Start of INFORMATION PROVIDED
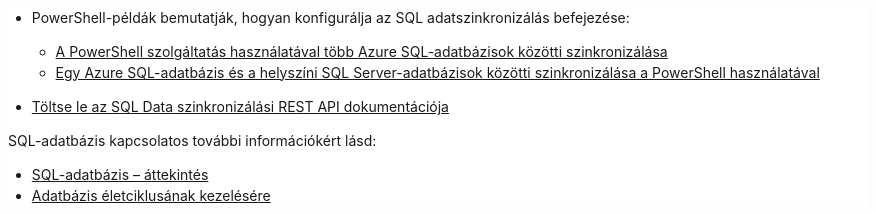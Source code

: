 -   PowerShell-példák bemutatják, hogyan konfigurálja az SQL adatszinkronizálás befejezése:
    -   [A PowerShell szolgáltatás használatával több Azure SQL-adatbázisok közötti szinkronizálása](scripts/sql-database-sync-data-between-sql-databases.md)
    -   [Egy Azure SQL-adatbázis és a helyszíni SQL Server-adatbázisok közötti szinkronizálása a PowerShell használatával](scripts/sql-database-sync-data-between-azure-onprem.md)

-   [Töltse le az SQL Data szinkronizálási REST API dokumentációja](https://github.com/Microsoft/sql-server-samples/raw/master/samples/features/sql-data-sync/Data_Sync_Preview_REST_API.pdf?raw=true)

SQL-adatbázis kapcsolatos további információkért lásd:

-   [SQL-adatbázis – áttekintés](sql-database-technical-overview.md)
-   [Adatbázis életciklusának kezelésére](https://msdn.microsoft.com/library/jj907294.aspx)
End of INFORMATION PROVIDED
Return a copy of each line in the entries that carries the string "scripts".

    -   [A PowerShell szolgáltatás használatával több Azure SQL-adatbázisok közötti szinkronizálása](scripts/sql-database-sync-data-between-sql-databases.md)
    -   [Egy Azure SQL-adatbázis és a helyszíni SQL Server-adatbázisok közötti szinkronizálása a PowerShell használatával](scripts/sql-database-sync-data-between-azure-onprem.md)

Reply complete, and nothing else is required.